*WHAT NEEDS TO BE DONE*. Check the records below line by line for the string "false". Give the number of lines that contain it and nothing else.

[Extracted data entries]
[Start of Attachment]

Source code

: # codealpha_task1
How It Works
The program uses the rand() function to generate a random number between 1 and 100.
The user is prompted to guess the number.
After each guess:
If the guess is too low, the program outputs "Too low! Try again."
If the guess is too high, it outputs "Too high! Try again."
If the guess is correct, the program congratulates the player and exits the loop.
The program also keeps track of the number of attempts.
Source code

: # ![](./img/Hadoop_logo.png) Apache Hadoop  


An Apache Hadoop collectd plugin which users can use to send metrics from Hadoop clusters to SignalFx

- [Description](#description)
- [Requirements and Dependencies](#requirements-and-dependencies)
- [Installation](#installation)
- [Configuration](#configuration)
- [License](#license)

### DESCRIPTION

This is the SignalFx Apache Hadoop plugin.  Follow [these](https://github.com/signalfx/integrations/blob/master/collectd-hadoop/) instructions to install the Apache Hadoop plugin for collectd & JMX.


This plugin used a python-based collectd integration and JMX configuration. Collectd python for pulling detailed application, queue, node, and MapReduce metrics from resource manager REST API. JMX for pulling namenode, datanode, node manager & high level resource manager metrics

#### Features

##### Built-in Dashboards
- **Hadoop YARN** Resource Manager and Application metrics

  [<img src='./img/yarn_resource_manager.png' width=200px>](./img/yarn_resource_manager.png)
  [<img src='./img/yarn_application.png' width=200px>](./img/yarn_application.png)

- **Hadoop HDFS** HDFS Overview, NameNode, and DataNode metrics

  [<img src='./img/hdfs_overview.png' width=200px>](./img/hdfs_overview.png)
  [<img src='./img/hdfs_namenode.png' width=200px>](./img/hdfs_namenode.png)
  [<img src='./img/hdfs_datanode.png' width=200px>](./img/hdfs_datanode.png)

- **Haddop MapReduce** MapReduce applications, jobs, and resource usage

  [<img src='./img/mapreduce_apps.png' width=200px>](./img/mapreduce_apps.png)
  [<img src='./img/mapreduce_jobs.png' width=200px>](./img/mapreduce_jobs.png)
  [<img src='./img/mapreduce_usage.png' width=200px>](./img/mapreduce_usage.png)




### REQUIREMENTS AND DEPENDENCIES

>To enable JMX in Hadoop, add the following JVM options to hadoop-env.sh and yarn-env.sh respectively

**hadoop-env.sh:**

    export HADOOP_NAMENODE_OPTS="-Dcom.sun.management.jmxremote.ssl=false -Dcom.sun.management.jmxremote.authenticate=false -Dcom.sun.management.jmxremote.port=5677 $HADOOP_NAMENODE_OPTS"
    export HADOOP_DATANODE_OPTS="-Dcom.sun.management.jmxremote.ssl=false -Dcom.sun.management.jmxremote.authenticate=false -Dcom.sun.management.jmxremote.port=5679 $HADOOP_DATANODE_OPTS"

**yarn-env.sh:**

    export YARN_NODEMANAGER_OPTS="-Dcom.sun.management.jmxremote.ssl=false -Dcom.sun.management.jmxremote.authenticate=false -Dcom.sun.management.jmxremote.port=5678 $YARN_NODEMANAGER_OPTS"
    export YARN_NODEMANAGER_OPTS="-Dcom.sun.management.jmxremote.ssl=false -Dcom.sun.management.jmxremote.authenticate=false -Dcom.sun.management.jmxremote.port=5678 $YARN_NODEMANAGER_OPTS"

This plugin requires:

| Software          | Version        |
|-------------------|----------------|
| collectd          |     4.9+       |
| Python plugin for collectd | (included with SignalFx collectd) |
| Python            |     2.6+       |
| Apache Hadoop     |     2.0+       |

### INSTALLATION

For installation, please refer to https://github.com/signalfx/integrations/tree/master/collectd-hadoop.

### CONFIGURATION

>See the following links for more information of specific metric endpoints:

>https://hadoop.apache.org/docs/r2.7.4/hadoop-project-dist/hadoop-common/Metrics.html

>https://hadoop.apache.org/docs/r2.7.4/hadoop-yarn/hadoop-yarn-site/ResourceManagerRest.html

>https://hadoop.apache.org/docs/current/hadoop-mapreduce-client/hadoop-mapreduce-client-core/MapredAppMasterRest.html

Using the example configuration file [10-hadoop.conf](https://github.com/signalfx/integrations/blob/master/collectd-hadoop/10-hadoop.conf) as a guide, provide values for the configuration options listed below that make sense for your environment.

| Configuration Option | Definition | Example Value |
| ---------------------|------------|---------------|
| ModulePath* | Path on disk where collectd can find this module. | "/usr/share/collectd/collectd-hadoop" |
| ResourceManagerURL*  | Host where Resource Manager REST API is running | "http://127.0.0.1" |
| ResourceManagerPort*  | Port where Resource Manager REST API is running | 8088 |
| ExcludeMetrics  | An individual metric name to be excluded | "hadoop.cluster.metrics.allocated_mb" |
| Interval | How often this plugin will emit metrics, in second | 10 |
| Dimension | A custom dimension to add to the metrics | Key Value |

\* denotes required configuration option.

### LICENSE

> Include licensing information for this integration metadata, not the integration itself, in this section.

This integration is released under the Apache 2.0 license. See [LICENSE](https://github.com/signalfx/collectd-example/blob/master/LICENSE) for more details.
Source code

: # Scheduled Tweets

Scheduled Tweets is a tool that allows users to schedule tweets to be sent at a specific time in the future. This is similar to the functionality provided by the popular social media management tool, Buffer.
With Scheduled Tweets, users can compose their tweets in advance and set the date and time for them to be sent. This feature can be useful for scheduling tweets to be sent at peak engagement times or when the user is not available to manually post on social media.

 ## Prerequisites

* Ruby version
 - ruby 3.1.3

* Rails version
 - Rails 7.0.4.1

[End of Attachment]

*WRITTEN RESPONSE*. 4